Finalement, les adolescents s’arrachèrent à leur poste d’observation et vinrent s’assoir auprès de lui. Ils mangèrent en silence en savourant le spectacle, perpétuellement changeant, qui s’offrait à eux. Le garçon aperçut des loutres s’amuser à la bordure des massettes aux longues inflorescences brunes. Les petites têtes se dressèrent curieuses sur leur passage puis elles reprirent leur manège, multiplièrent les cabrioles aquatiques. Sans-nom se tourna vers le Shumiet et la mystérieuse archère. Brusquement le visage juvénile afficha une gravité étonnante. Ils n’avaient guère échangé depuis leur départ du port fluvial, le matin même.
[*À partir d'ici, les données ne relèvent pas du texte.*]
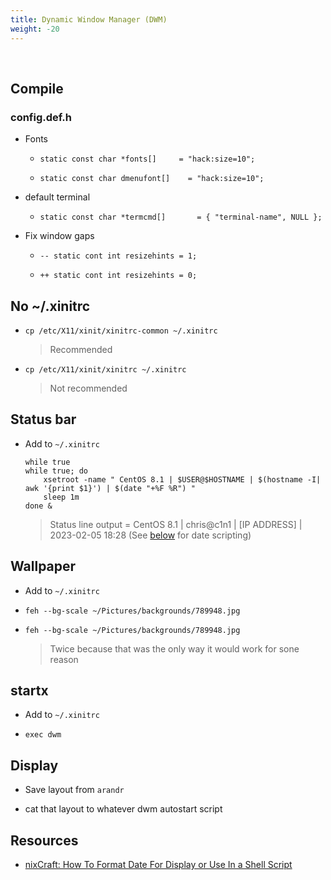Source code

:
 ```yaml
---
title: Dynamic Window Manager (DWM)
weight: -20
---
```


<br />

## Compile

### config.def.h

- Fonts

    - ```static const char *fonts[]     = "hack:size=10";```

    - ```static const char dmenufont[]    = "hack:size=10";```

- default terminal

    - ```static const char *termcmd[]       = { "terminal-name", NULL };```

- Fix window gaps

    - ```-- static cont int resizehints = 1;```

    - ```++ static cont int resizehints = 0;```

## No ~/.xinitrc

- ```cp /etc/X11/xinit/xinitrc-common ~/.xinitrc```

    > Recommended

- ```cp /etc/X11/xinit/xinitrc ~/.xinitrc```

    > Not recommended

## Status bar

- Add to ```~/.xinitrc```

    ```
    while true
    while true; do
        xsetroot -name " CentOS 8.1 | $USER@$HOSTNAME | $(hostname -I| awk '{print $1}') | $(date "+%F %R") "
        sleep 1m
    done &
    ```

    > Status line output = CentOS 8.1 | chris@c1n1 | [IP ADDRESS] | 2023-02-05 18:28 (See [below](#resources) for date scripting)

## Wallpaper
- Add to ```~/.xinitrc```

- ```feh --bg-scale ~/Pictures/backgrounds/789948.jpg```

- ```feh --bg-scale ~/Pictures/backgrounds/789948.jpg```

    > Twice because that was the only way it would work for sone reason

## startx

- Add to ```~/.xinitrc```

- ```exec dwm```

## Display

- Save layout from ```arandr```

- cat that layout to whatever dwm autostart script

## Resources

- [nixCraft: How To Format Date For Display or Use In a Shell Script](https://www.cyberciti.biz/faq/linux-unix-formatting-dates-for-display/)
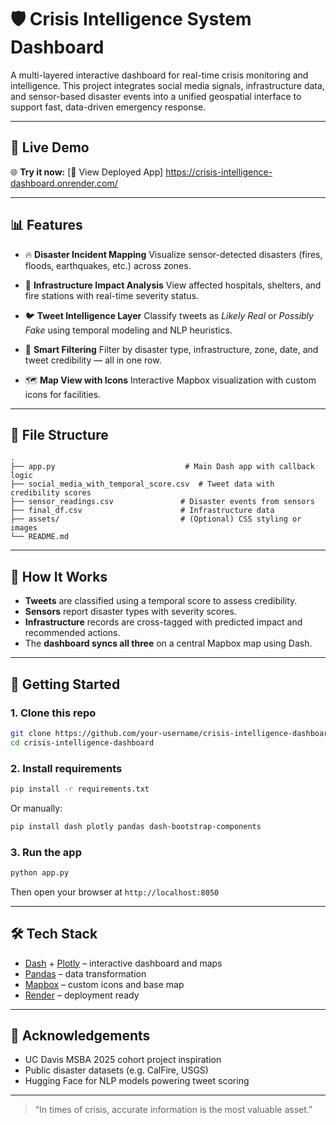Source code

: # 🛡️ Crisis Intelligence System Dashboard

A multi-layered interactive dashboard for real-time crisis monitoring and intelligence. This project integrates social media signals, infrastructure data, and sensor-based disaster events into a unified geospatial interface to support fast, data-driven emergency response.

---

## 🔗 Live Demo

🌐 **Try it now:**
[🚀 View Deployed App]
https://crisis-intelligence-dashboard.onrender.com/

---

## 📊 Features

* 🔥 **Disaster Incident Mapping**
  Visualize sensor-detected disasters (fires, floods, earthquakes, etc.) across zones.

* 🏥 **Infrastructure Impact Analysis**
  View affected hospitals, shelters, and fire stations with real-time severity status.

* 🐦 **Tweet Intelligence Layer**
  Classify tweets as *Likely Real* or *Possibly Fake* using temporal modeling and NLP heuristics.

* 🤭 **Smart Filtering**
  Filter by disaster type, infrastructure, zone, date, and tweet credibility — all in one row.

* 🗺️ **Map View with Icons**
  Interactive Mapbox visualization with custom icons for facilities.

---

## 📁 File Structure

```
.
├── app.py                             # Main Dash app with callback logic
├── social_media_with_temporal_score.csv  # Tweet data with credibility scores
├── sensor_readings.csv               # Disaster events from sensors
├── final_df.csv                      # Infrastructure data
├── assets/                           # (Optional) CSS styling or images
└── README.md
```

---

## 🧠 How It Works

* **Tweets** are classified using a temporal score to assess credibility.
* **Sensors** report disaster types with severity scores.
* **Infrastructure** records are cross-tagged with predicted impact and recommended actions.
* The **dashboard syncs all three** on a central Mapbox map using Dash.

---

## 🚀 Getting Started

### 1. Clone this repo

```bash
git clone https://github.com/your-username/crisis-intelligence-dashboard.git
cd crisis-intelligence-dashboard
```

### 2. Install requirements

```bash
pip install -r requirements.txt
```

Or manually:

```bash
pip install dash plotly pandas dash-bootstrap-components
```

### 3. Run the app

```bash
python app.py
```

Then open your browser at `http://localhost:8050`

---

## 🛠️ Tech Stack

* [Dash](https://dash.plotly.com/) + [Plotly](https://plotly.com/) – interactive dashboard and maps
* [Pandas](https://pandas.pydata.org/) – data transformation
* [Mapbox](https://www.mapbox.com/) – custom icons and base map
* [Render](https://render.com/) – deployment ready

---
## 🙌 Acknowledgements

* UC Davis MSBA 2025 cohort project inspiration
* Public disaster datasets (e.g. CalFire, USGS)
* Hugging Face for NLP models powering tweet scoring

---

> “In times of crisis, accurate information is the most valuable asset.”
— Grâce à vous, je suis libre d’aller et venir… vivant, ajouta-t-il au souvenir des Assassils entrevus dans la nuit de la Commanderie. J’ai acquis envers l’un et l’autre une dette qui ne peut s’acquitter par un simple remerciement.
— Oh, laissons cela, le coupa précipitamment la jeune fille qui rosissait légèrement.
— Moi, je suis d’accord, intervint le Shumiet, après avoir avalé une longue gorgée de vin. Mais nous en reparlerons plus tard si tu le veux bien. Décidons d’abord de notre destination. Pour le moment, nous nous en sommes sortis sans trop de mal. Pourtant, croyez-moi, les Gris auront tôt fait de retrouver notre trace. Je leur donne une journée, voire deux. Pas plus. Ensuite ils se lanceront à nos trousses. Les Protecteurs n’utilisent pas la voie fluviale. Mais, en crevant quelques uriots, ils réussiront à rejoindre le plateau et à informer les Citadelles de notre venue. On peut leur faire confiance !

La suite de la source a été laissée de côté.